**What needs to be done:** Lines from the one containing "## Telemetry / Verification" through the last line of the material below: print these exactly, and only these.

------------------------------------

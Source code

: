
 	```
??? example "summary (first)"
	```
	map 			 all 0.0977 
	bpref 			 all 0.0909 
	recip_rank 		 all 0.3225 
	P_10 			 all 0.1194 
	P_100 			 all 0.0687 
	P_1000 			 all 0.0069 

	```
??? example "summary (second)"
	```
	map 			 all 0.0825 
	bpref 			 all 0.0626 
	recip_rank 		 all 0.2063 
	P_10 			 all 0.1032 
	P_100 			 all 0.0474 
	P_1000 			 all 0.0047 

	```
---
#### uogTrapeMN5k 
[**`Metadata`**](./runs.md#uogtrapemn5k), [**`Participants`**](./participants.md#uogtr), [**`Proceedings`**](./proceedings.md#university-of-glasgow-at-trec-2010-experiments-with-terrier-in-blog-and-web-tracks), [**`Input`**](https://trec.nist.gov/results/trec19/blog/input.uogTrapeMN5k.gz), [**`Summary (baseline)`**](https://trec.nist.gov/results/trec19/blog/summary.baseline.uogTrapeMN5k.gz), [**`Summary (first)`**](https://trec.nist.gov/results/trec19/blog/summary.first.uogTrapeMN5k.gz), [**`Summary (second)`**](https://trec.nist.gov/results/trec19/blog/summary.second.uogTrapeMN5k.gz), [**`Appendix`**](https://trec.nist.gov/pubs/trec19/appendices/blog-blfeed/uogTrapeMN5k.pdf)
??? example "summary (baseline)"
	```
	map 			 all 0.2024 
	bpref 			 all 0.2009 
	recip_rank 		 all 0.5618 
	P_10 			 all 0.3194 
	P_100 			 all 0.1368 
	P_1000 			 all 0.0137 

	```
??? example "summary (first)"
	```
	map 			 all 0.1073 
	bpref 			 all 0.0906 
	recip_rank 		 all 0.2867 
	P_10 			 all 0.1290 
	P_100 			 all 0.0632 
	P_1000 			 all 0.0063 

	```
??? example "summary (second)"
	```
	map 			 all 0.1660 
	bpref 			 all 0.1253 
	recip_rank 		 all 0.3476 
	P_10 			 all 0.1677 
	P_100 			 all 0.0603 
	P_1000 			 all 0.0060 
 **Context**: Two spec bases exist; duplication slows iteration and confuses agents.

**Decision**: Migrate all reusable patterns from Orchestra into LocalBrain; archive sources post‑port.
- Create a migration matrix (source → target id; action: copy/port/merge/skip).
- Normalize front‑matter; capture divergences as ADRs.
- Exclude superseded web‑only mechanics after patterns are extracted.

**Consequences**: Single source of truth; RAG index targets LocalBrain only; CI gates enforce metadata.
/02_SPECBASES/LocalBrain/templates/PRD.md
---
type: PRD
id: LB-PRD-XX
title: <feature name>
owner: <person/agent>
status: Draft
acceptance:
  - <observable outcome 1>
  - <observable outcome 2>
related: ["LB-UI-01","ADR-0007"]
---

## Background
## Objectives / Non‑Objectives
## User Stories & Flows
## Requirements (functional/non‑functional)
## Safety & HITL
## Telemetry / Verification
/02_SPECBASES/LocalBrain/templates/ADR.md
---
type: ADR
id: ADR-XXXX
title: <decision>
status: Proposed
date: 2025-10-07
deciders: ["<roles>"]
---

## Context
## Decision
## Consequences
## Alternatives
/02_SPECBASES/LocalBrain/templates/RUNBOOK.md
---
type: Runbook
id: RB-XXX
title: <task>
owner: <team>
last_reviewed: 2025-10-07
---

------------------------------------

**Solution for this problem:**
## Telemetry / Verification
/02_SPECBASES/LocalBrain/templates/ADR.md
---
type: ADR
id: ADR-XXXX
title: <decision>
status: Proposed
date: 2025-10-07
deciders: ["<roles>"]
---

## Context
## Decision
## Consequences
## Alternatives
/02_SPECBASES/LocalBrain/templates/RUNBOOK.md
---
type: Runbook
id: RB-XXX
title: <task>
owner: <team>
last_reviewed: 2025-10-07
---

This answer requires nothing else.